# Problem requirements
Pictures excluded, copy every record that follows exactly as it appears.
==== Provided material
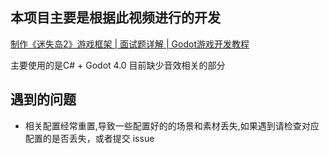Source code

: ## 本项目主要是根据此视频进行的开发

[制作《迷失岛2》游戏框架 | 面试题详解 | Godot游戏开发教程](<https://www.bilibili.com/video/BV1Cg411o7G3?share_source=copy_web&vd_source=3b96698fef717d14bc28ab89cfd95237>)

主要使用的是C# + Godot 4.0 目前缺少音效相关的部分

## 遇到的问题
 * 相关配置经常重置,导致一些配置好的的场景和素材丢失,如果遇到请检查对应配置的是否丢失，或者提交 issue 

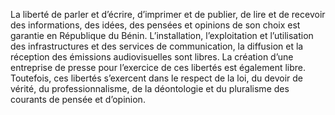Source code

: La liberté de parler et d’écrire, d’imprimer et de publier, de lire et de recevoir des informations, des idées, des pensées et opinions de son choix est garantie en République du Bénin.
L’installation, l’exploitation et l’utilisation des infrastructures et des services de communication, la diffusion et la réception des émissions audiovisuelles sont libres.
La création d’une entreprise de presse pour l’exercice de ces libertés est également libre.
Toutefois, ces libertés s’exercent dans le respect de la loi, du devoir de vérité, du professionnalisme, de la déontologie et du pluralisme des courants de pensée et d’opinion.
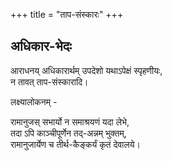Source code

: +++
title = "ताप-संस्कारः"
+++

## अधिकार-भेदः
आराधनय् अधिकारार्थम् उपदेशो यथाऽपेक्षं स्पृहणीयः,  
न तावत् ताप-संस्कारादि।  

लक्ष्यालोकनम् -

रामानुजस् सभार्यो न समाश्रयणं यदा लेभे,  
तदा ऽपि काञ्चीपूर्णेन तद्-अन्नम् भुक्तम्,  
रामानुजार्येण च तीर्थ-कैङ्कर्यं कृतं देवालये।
========
# Task answer
Source code

: ## 本项目主要是根据此视频进行的开发

[制作《迷失岛2》游戏框架 | 面试题详解 | Godot游戏开发教程](<https://www.bilibili.com/video/BV1Cg411o7G3?share_source=copy_web&vd_source=3b96698fef717d14bc28ab89cfd95237>)

主要使用的是C# + Godot 4.0 目前缺少音效相关的部分

## 遇到的问题
 * 相关配置经常重置,导致一些配置好的的场景和素材丢失,如果遇到请检查对应配置的是否丢失，或者提交 issue 

Source code

: La liberté de parler et d’écrire, d’imprimer et de publier, de lire et de recevoir des informations, des idées, des pensées et opinions de son choix est garantie en République du Bénin.
L’installation, l’exploitation et l’utilisation des infrastructures et des services de communication, la diffusion et la réception des émissions audiovisuelles sont libres.
La création d’une entreprise de presse pour l’exercice de ces libertés est également libre.
Toutefois, ces libertés s’exercent dans le respect de la loi, du devoir de vérité, du professionnalisme, de la déontologie et du pluralisme des courants de pensée et d’opinion.
Source code

: +++
title = "ताप-संस्कारः"
+++

## अधिकार-भेदः
आराधनय् अधिकारार्थम् उपदेशो यथाऽपेक्षं स्पृहणीयः,  
न तावत् ताप-संस्कारादि।  

लक्ष्यालोकनम् -

रामानुजस् सभार्यो न समाश्रयणं यदा लेभे,  
तदा ऽपि काञ्चीपूर्णेन तद्-अन्नम् भुक्तम्,  
रामानुजार्येण च तीर्थ-कैङ्कर्यं कृतं देवालये।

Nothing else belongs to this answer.